Where to start?: At this point, platooning is a real possibility. A lead car is driven by a human (a professional driver) and the other cars (we suggest 4 max at this point) follow behind the lead - autonomously. The follow cars take their guidance from the moves of the lead car, which should experience events slightly before the trail cars. This greatly simplifies the initial development of autonomous driving, while giving the trail car driver and passengers the experience of full autonomous driving while on the highway or in traffic. (There is a great deal of variable, “unpredictable” behavior on the road that a professional driver will negotiate as a matter of course and instinct, which a new autonomous system will struggle with.)
Recording: Record your normal data that you have likely been collecting before.
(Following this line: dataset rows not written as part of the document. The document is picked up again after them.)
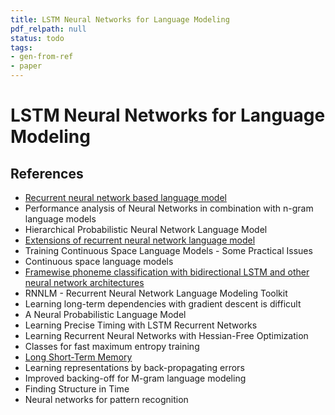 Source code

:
 ```yaml
---
title: LSTM Neural Networks for Language Modeling
pdf_relpath: null
status: todo
tags:
- gen-from-ref
- paper
---
```


# LSTM Neural Networks for Language Modeling

## References

- [Recurrent neural network based language model](./recurrent-neural-network-based-language-model.md)
- Performance analysis of Neural Networks in combination with n-gram language models
- Hierarchical Probabilistic Neural Network Language Model
- [Extensions of recurrent neural network language model](./extensions-of-recurrent-neural-network-language-model.md)
- Training Continuous Space Language Models - Some Practical Issues
- Continuous space language models
- [Framewise phoneme classification with bidirectional LSTM and other neural network architectures](./framewise-phoneme-classification-with-bidirectional-lstm-and-other-neural-network-architectures.md)
- RNNLM - Recurrent Neural Network Language Modeling Toolkit
- Learning long-term dependencies with gradient descent is difficult
- A Neural Probabilistic Language Model
- Learning Precise Timing with LSTM Recurrent Networks
- Learning Recurrent Neural Networks with Hessian-Free Optimization
- Classes for fast maximum entropy training
- [Long Short-Term Memory](./long-short-term-memory.md)
- Learning representations by back-propagating errors
- Improved backing-off for M-gram language modeling
- Finding Structure in Time
- Neural networks for pattern recognition
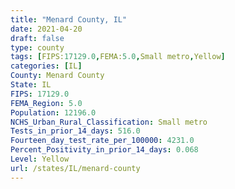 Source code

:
 ```yaml
---
title: "Menard County, IL"
date: 2021-04-20
draft: false
type: county
tags: [FIPS:17129.0,FEMA:5.0,Small metro,Yellow]
categories: [IL]
County: Menard County
State: IL
FIPS: 17129.0
FEMA_Region: 5.0
Population: 12196.0
NCHS_Urban_Rural_Classification: Small metro
Tests_in_prior_14_days: 516.0
Fourteen_day_test_rate_per_100000: 4231.0
Percent_Positivity_in_prior_14_days: 0.068
Level: Yellow
url: /states/IL/menard-county
---
```



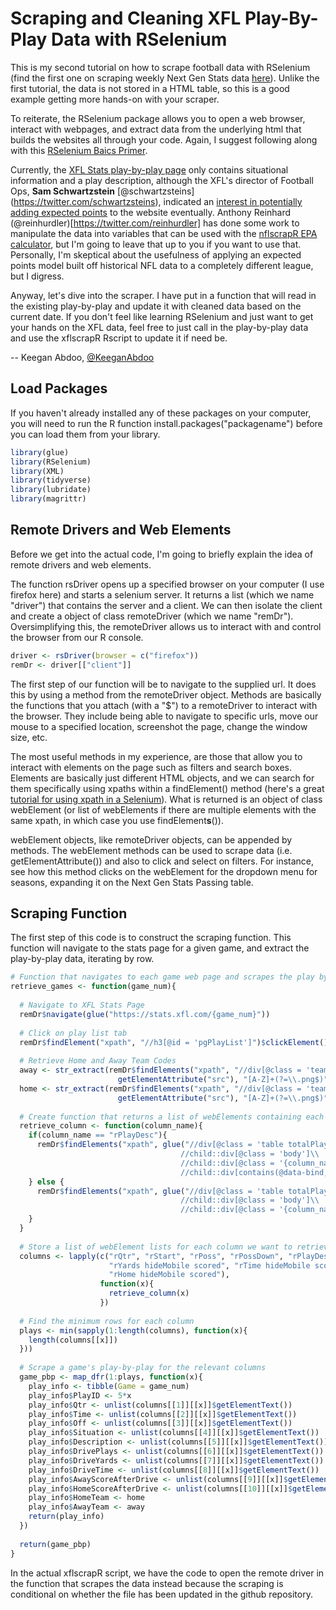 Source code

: # Scraping and Cleaning XFL Play-By-Play Data with RSelenium

This is my second tutorial on how to scrape football data with RSelenium (find the first one on scraping weekly Next Gen Stats data [here](https://github.com/keegan-abdoo/Public-Next-Gen-Stats-Weekly-Data/blob/master/ngspublicscraping.md)). Unlike the first tutorial, the data is not stored in a HTML table, so this is a good example getting more hands-on with your scraper.

To reiterate, the RSelenium package allows you to open a web browser, interact with webpages, and extract data from the underlying html that builds the websites all through your code. Again, I suggest following along with this [RSelenium Baics Primer](https://rpubs.com/johndharrison/RSelenium-Basics).

Currently, the [XFL Stats play-by-play page](https://stats.xfl.com/1) only contains situational information and a play description, although the XFL's director of Football Ops, **Sam Schwartzstein** [@schwartzsteins] (https://twitter.com/schwartzsteins), indicated an [interest in potentially adding expected points](https://twitter.com/benbbaldwin/status/1227962146044153859?s=20) to the website eventually.  Anthony Reinhard (@reinhurdler)[https://twitter.com/reinhurdler] has done some work to manipulate the data into variables that can be used with the [nflscrapR EPA calculator](https://github.com/ajreinhard/XFL-public/blob/master/epa/xfl%20parse%20plays.R), but I'm going to leave that up to you if you want to use that.  Personally, I'm skeptical about the usefulness of applying an expected points model built off historical NFL data to a completely different league, but I digress.

Anyway, let's dive into the scraper. I have put in a function that will read in the existing play-by-play and update it with cleaned data based on the current date. If you don't feel like learning RSelenium and just want to get your hands on the XFL data, feel free to just call in the play-by-play data and use the xflscrapR Rscript to update it if need be.

-- Keegan Abdoo, [@KeeganAbdoo](https://twitter.com/KeeganAbdoo)

## Load Packages

If you haven't already installed any of these packages on your computer, you will need to run the R function install.packages("packagename") before you can load them from your library.

``` r
library(glue)
library(RSelenium)
library(XML)
library(tidyverse)
library(lubridate)
library(magrittr)
```

## Remote Drivers and Web Elements

Before we get into the actual code, I'm going to briefly explain the idea of remote drivers and web elements.

The function rsDriver opens up a specified browser on your computer (I use firefox here) and starts a selenium server.  It returns a list (which we name "driver") that contains the server and a client.  We can then isolate the client and create a object of class remoteDriver (which we name "remDr"). Oversimplifying this, the remoteDriver allows us to interact with and control the browser from our R console.

```r
driver <- rsDriver(browser = c("firefox"))
remDr <- driver[["client"]]
```
The first step of our function will be to navigate to the supplied url.  It does this by using a method from the remoteDriver object.  Methods are basically the functions that you attach (with a "$") to a remoteDriver to interact with the browser. They include being able to navigate to specific urls, move our mouse to a specified location, screenshot the page, change the window size, etc.  

The most useful methods in my experience, are those that allow you to interact with elements on the page such as filters and search boxes.  Elements are basically just different HTML objects, and we can search for them specifically using xpaths within a findElement() method (here's a great [tutorial for using xpath in a Selenium](https://www.guru99.com/xpath-selenium.html)). What is returned is an object of class webElement (or list of webElements if there are multiple elements with the same xpath, in which case you use findElement**s**()).

webElement objects, like remoteDriver objects, can be appended by methods. The webElement methods can be used to scrape data (i.e. getElementAttribute()) and also to click and select on filters. For instance, see how this method clicks on the webElement for the dropdown menu for seasons, expanding it on the Next Gen Stats Passing table. 

## Scraping Function

The first step of this code is to construct the scraping function.  This function will navigate to the stats page for a given game, and extract the play-by-play data, iterating by row.  

``` r
# Function that navigates to each game web page and scrapes the play by play
retrieve_games <- function(game_num){
  
  # Navigate to XFL Stats Page
  remDr$navigate(glue("https://stats.xfl.com/{game_num}"))
  
  # Click on play list tab
  remDr$findElement("xpath", "//h3[@id = 'pgPlayList']")$clickElement()
  
  # Retrieve Home and Away Team Codes
  away <- str_extract(remDr$findElements("xpath", "//div[@class = 'teamBrand']//child::img")[[1]]$
                        getElementAttribute("src"), "[A-Z]+(?=\\.png$)")
  home <- str_extract(remDr$findElements("xpath", "//div[@class = 'teamBrand']//child::img")[[2]]$
                        getElementAttribute("src"), "[A-Z]+(?=\\.png$)")
  
  # Create function that returns a list of webElements containing each row value in a column
  retrieve_column <- function(column_name){
    if(column_name == "rPlayDesc"){
      remDr$findElements("xpath", glue("//div[@class = 'table totalPlaylist']\\
                                      //child::div[@class = 'body']\\
                                      //child::div[@class = '{column_name}']\\
                                      //child::div[contains(@data-bind, 'PlayDescription')]"))
    } else {
      remDr$findElements("xpath", glue("//div[@class = 'table totalPlaylist']\\
                                      //child::div[@class = 'body']\\
                                      //child::div[@class = '{column_name}']"))
    }
  }
  
  # Store a list of webElement lists for each column we want to retrieve
  columns <- lapply(c("rQtr", "rStart", "rPoss", "rPossDown", "rPlayDesc", "rPlays hideMobile scored",
                      "rYards hideMobile scored", "rTime hideMobile scored", "rVisitor hideMobile scored",
                      "rHome hideMobile scored"), 
                    function(x){
                      retrieve_column(x)
                    })
  
  # Find the minimum rows for each column
  plays <- min(sapply(1:length(columns), function(x){
    length(columns[[x]])
  }))
  
  # Scrape a game's play-by-play for the relevant columns
  game_pbp <- map_dfr(1:plays, function(x){
    play_info <- tibble(Game = game_num)
    play_info$PlayID <- 5*x
    play_info$Qtr <- unlist(columns[[1]][[x]]$getElementText())
    play_info$Time <- unlist(columns[[2]][[x]]$getElementText())
    play_info$Off <- unlist(columns[[3]][[x]]$getElementText())
    play_info$Situation <- unlist(columns[[4]][[x]]$getElementText())
    play_info$Description <- unlist(columns[[5]][[x]]$getElementText())
    play_info$DrivePlays <- unlist(columns[[6]][[x]]$getElementText())
    play_info$DriveYards <- unlist(columns[[7]][[x]]$getElementText())
    play_info$DriveTime <- unlist(columns[[8]][[x]]$getElementText())
    play_info$AwayScoreAfterDrive <- unlist(columns[[9]][[x]]$getElementText())
    play_info$HomeScoreAfterDrive <- unlist(columns[[10]][[x]]$getElementText())
    play_info$HomeTeam <- home
    play_info$AwayTeam <- away
    return(play_info)
  })
  
  return(game_pbp)
}
```
In the actual xflscrapR script, we have the code to open the remote driver in the function that scrapes the data instead because the scraping is conditional on whether the file has been updated in the github repository.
I won’t imagine to list all of this here. Important to add though are the reactions made by the trail cars and the reactions, including physiological, of the lead driver and the passengers in the follow cars. This will build toward user experience.
Why 5 cars?: In efficient movement in traffic, this is about the extent of any type of small convoy. This allows for several maneuvers. When taking left turn in the U.S in formation, the lead car turns wide, the two car turns inside of one, three goes directly behind one, 4 goes inside of three, and five goes inside of the other 4 almost facing oncoming traffic. This maneuver stacks the cars up so that they fill a very narrow space and are able to clear the intersection as one unit. Another move is changing lanes in a peel. All 5 cars are in line in one lane with the one car in front followed by two, three, etc. in sequence. In this case the two car changes over one lane and slows down. The other cars continue, passing the two car in the adjacent lane. Once the five car passes two, one-three-four-five move over into the empty space created by the two car slowing and the two car becomes the 5 car.
One more piece of efficiency comes from pulling out of lights. Right now the cars each start in turn from the front. There is a delay associated with each start. This leads to a slinky effect. The same happens on slowing as experienced day in and day out in current traffic. In highly efficient military convoys a call goes out on the radio so that all cars start moving at once, similar to soldiers in formation. In marching formation this starts with a mark time march in place followed by a forward march - getting thousands of troops moving and not falling all over each other or leading to a day long slinky before the last person starts walking. It is a process that scales, which it will with cooperative autonomous cars eventually.
There are so many variations in current driving between cities and rural areas and even off-road. Trying to capture that as one huge sample set seems prohibitively expensive and possibly self-defeating in the short term. Recording the actions of active drivers is a good place to start and with platooning this can be done semi-autonomously, providing a safe transition alternative while providing the autonomous experience to the trail car drivers and riders. This is a pattern I have experienced first hand riding on pack animals, which people have used for millennia is this capacity.
[One added part is a remote safety driver. When autonomous driving does start, there will need to be a remote person (yes there is a communication system delay) who is alert and ready to jump in as the “driver” albeit remotely to control the car for 18 seconds to 2 minutes until the actual driver can get their bearings. This comes from the idea in combat, or waking a sleeping driver, where in the first 18 seconds the driver is disoriented and almost in shock. Once they have gotten their bearings they are ready to control the car, but in the interim they are a danger to themselves and others by their impulsive reactions.]
I hope some of this is food for thought.